From the point of view of AI, identifying scenarios makes it much easier to learn the patterns and regularities that any AI solution needs to work effectively.

 

  • Accordingly, our first step is to define an initial DT-Transformation strategy scope, expected value and required governance. ​

  • Define the scenarios within the scope. 

  • For each scenario in scope, identify the events to be managed by the digital twins. (See the Shipment Digital Twin or the Human-Machine Teaming use cases as examples for scenario designs)

  • Define the parameters/data relevant to each event, their sources and access/transformation requirements. 

The DT-Transformation strategy provides structured insights necessary for effective decisions-making regarding transformation feasibility, expected value, involved effort and project structure.

Defining and scoping the "right" scenarios and events to digitize and automate remains an art we have mastered over many years of expertise in architecting and integrating complex enterprise and business intelligence solutions

Scenario & Information Heat Map Design

Duration, 4-6 Weeks**, Deliverables, Scenario information architecture, Information Heat Map (IHM)

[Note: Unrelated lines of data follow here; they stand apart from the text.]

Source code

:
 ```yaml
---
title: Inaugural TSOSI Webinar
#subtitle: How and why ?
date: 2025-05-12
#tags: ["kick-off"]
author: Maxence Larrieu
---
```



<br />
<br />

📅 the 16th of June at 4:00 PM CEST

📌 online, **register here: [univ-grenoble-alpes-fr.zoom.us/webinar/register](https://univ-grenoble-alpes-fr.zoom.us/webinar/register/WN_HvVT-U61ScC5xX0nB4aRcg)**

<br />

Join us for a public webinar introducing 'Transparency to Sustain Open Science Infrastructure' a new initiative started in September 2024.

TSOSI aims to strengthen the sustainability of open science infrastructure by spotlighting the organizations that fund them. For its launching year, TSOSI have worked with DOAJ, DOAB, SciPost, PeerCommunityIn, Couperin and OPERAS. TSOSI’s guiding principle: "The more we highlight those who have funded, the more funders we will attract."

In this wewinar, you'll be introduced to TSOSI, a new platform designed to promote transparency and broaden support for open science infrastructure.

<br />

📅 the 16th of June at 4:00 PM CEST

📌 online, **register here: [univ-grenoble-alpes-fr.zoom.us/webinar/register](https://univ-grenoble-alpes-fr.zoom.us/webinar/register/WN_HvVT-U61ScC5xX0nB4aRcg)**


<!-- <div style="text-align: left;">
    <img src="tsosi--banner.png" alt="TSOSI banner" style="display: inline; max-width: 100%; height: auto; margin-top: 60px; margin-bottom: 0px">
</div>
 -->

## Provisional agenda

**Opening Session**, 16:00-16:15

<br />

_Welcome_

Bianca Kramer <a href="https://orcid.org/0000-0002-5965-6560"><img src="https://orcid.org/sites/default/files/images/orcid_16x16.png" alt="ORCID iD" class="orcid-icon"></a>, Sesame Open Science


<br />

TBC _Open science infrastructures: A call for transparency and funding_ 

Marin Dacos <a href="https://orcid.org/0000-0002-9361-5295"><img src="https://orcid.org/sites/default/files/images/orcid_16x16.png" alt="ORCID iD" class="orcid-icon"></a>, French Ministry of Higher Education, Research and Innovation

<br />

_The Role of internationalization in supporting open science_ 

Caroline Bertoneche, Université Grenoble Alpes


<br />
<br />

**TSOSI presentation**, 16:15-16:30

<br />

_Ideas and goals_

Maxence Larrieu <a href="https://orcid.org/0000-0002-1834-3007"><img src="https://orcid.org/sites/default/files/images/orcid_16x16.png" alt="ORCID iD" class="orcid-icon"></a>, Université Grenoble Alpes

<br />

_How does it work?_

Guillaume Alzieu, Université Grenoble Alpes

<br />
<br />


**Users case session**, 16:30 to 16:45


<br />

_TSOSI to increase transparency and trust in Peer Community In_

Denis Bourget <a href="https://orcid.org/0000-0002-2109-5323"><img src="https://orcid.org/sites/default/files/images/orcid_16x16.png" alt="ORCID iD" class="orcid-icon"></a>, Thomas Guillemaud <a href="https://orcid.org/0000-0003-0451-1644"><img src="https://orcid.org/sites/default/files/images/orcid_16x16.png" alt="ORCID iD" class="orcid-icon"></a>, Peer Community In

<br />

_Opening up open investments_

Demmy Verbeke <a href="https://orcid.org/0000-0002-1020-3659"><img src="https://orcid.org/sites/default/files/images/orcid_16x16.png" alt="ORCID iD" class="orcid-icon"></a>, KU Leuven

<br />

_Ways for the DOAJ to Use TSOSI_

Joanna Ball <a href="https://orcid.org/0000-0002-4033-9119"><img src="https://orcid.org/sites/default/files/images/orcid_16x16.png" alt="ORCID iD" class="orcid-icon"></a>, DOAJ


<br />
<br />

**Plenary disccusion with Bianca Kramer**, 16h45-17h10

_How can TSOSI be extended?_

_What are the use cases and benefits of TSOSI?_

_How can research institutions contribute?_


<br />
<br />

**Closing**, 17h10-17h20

Reference Events Model (REM)

After defining a scenario or a use case to be enabled and automated by digital twins, and once the events in scope have been identified, the next step is to develop a Information Heat Map (IHM), which captures and represents the scenario parameters (Supply Chain Example). Depending on the number of events in a scenario and the related parameters, the IHM can be defined in a table-based environment (Excel, Sheets, or a small database).

 

However, IHMs representing multiple scenarios are defined in a business intelligence environment (BI) as multidimensional information cubes. 

REM.bmp

Once the parameters' historical data is uploaded according to the IHM data structure, the Semantic Algorithm calculates the significance of each parameter in predicting the scenario desired outcomes or events. 

 
 

Scenario Optimization

Duration, 4-6 Months**, Deliverables, Deployed scenarios in the Social AI Platform with necessary Information Digital Twins

Big Data Blue.png

As illustrated in the detailed use cases, scenario events (e.g., specific illness risk, child abuse, shipment delay, or human casualty events) result from the interactions of hundreds of parameters over an extended time period.

 

The learning and optimization phase is thus focused on learning the patterns of interaction between the numerous parameters that affect an event and rely on them to enhance the event prediction and optimize the scenario performance by manipulating the identified patterns. This step relies heavily on machine learning to derive knowledge from the IHM, the numerous IDTs and their overall interactions with the platform.

Scenario Automation

Duration, 12-18 Months**, Deliverables, Automated social AI scenarios

Decision automation

After identifying and optimizing the many interaction patterns underlying the various events, the final step in maturing the Social AI Platform is to automate some of the decisions required to improve a scenario's outcome, or minimize risk events occurrences.

 

The logic for decision automation is implemented across the various IDTs. Once an IDT identifies an event of interest and based on the IDT's user-specific interaction patterns, the IDT provides a recommendation or initiates an action to raise or decrease the likelihood of that event according to the user's preferences and the scenario's objective.

** All estimations are subject to change based on the scope of the use case or scenario, the availability and quality of data, and the degree of digitization of the environment.